MANAMA: Gulf International Bank (GIB) reported a net profit of $12.8 million for the first quarter of 2022 attributable to the shareholders of the parent, compared with a net profit of $7.9m in the prior year period, an increase of 62 per cent due to higher net interest income and net fee and commission income.
The consolidated GIB Group recorded a net profit of $21m compared with a net profit of $14.1m in the same period last year, an increase of 49pc.
Total revenues of $109m for the three months were $18.4m or 20pc up on prior year with increases recorded in almost all revenue categories.
The year-on-year increase in the bank’s core revenue reflects the continued progress in implementing the bank’s strategic transformation plan.

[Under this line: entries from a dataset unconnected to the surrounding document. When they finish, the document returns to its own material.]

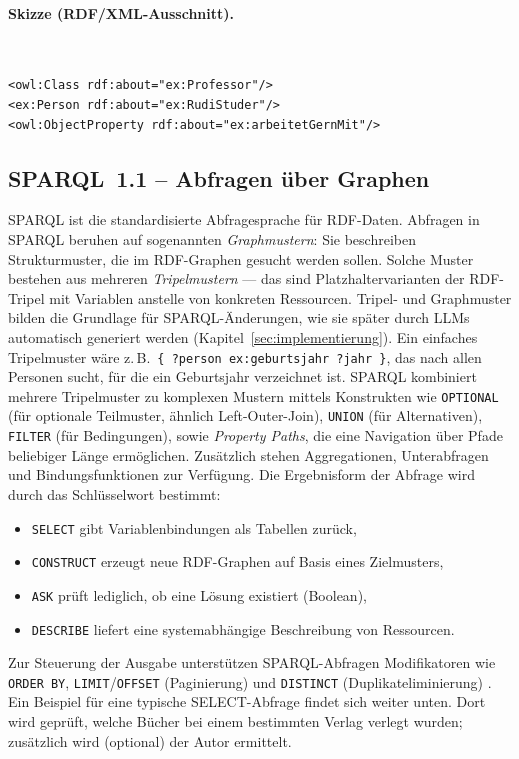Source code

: \paragraph{Skizze (RDF/XML-Ausschnitt).}\mbox{}\\[-1.5ex]
\begin{lstlisting}
<owl:Class rdf:about="ex:Professor"/>
<ex:Person rdf:about="ex:RudiStuder"/>
<owl:ObjectProperty rdf:about="ex:arbeitetGernMit"/>
\end{lstlisting}

\subsection{SPARQL~1.1 -- Abfragen über Graphen}
\label{subsec:sparql}

SPARQL ist die standardisierte Abfragesprache für RDF-Daten. Abfragen in SPARQL beruhen auf sogenannten \emph{Graphmustern}: Sie beschreiben Strukturmuster, die im RDF-Graphen gesucht werden sollen. Solche Muster bestehen aus mehreren \emph{Tripelmustern} — das sind Platzhaltervarianten der RDF-Tripel mit Variablen anstelle von konkreten Ressourcen. Tripel- und Graphmuster bilden die Grundlage für SPARQL-Änderungen, wie sie später durch LLMs automatisch generiert werden (Kapitel~\ref{sec:implementierung}). Ein einfaches Tripelmuster wäre z.\,B.\ \texttt{\{ ?person ex:geburtsjahr ?jahr \}}, das nach allen Personen sucht, für die ein Geburtsjahr verzeichnet ist. SPARQL kombiniert mehrere Tripelmuster zu komplexen Mustern mittels Konstrukten wie \texttt{OPTIONAL} (für optionale Teilmuster, ähnlich Left-Outer-Join), \texttt{UNION} (für Alternativen), \texttt{FILTER} (für Bedingungen), sowie \emph{Property Paths}, die eine Navigation über Pfade beliebiger Länge ermöglichen. Zusätzlich stehen Aggregationen, Unterabfragen und Bindungsfunktionen zur Verfügung.
Die Ergebnisform der Abfrage wird durch das Schlüsselwort bestimmt:
\begin{itemize}
  \item \texttt{SELECT} gibt Variablenbindungen als Tabellen zurück,
  \item \texttt{CONSTRUCT} erzeugt neue RDF-Graphen auf Basis eines Zielmusters,
  \item \texttt{ASK} prüft lediglich, ob eine Lösung existiert (Boolean),
  \item \texttt{DESCRIBE} liefert eine systemabhängige Beschreibung von Ressourcen.
\end{itemize}
Zur Steuerung der Ausgabe unterstützen SPARQL-Abfragen Modifikatoren wie \texttt{ORDER BY}, \texttt{LIMIT}/\texttt{OFFSET} (Paginierung) und \texttt{DISTINCT} (Duplikateliminierung) \cite{SPARQL11Overview,Hitzler,AntoniouVanHarmelen}.
Ein Beispiel für eine typische SELECT-Abfrage findet sich weiter unten. Dort wird geprüft, welche Bücher bei einem bestimmten Verlag verlegt wurden; zusätzlich wird (optional) der Autor ermittelt.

Net interest income at $67.9m was 21pc higher than prior year, due to balance sheet growth and the stabilisation of markets resulting in higher yields.
Fee and commission income at $23.1m was 35pc up on the previous year, reflecting the continued success of the bank’s strategic revenue diversification initiatives.
Increases were recorded across asset management, corporate advisory, lending-related, global transaction-banking and retail fees.
Foreign exchange income at $4.7m was lower than the prior year period by 20pc as a result of lower volumes in anticipation of increased Fed rates and comprised revenues derived from customer-related activities, including structured products designed to assist customers in hedging their foreign exchange exposures in current volatile markets.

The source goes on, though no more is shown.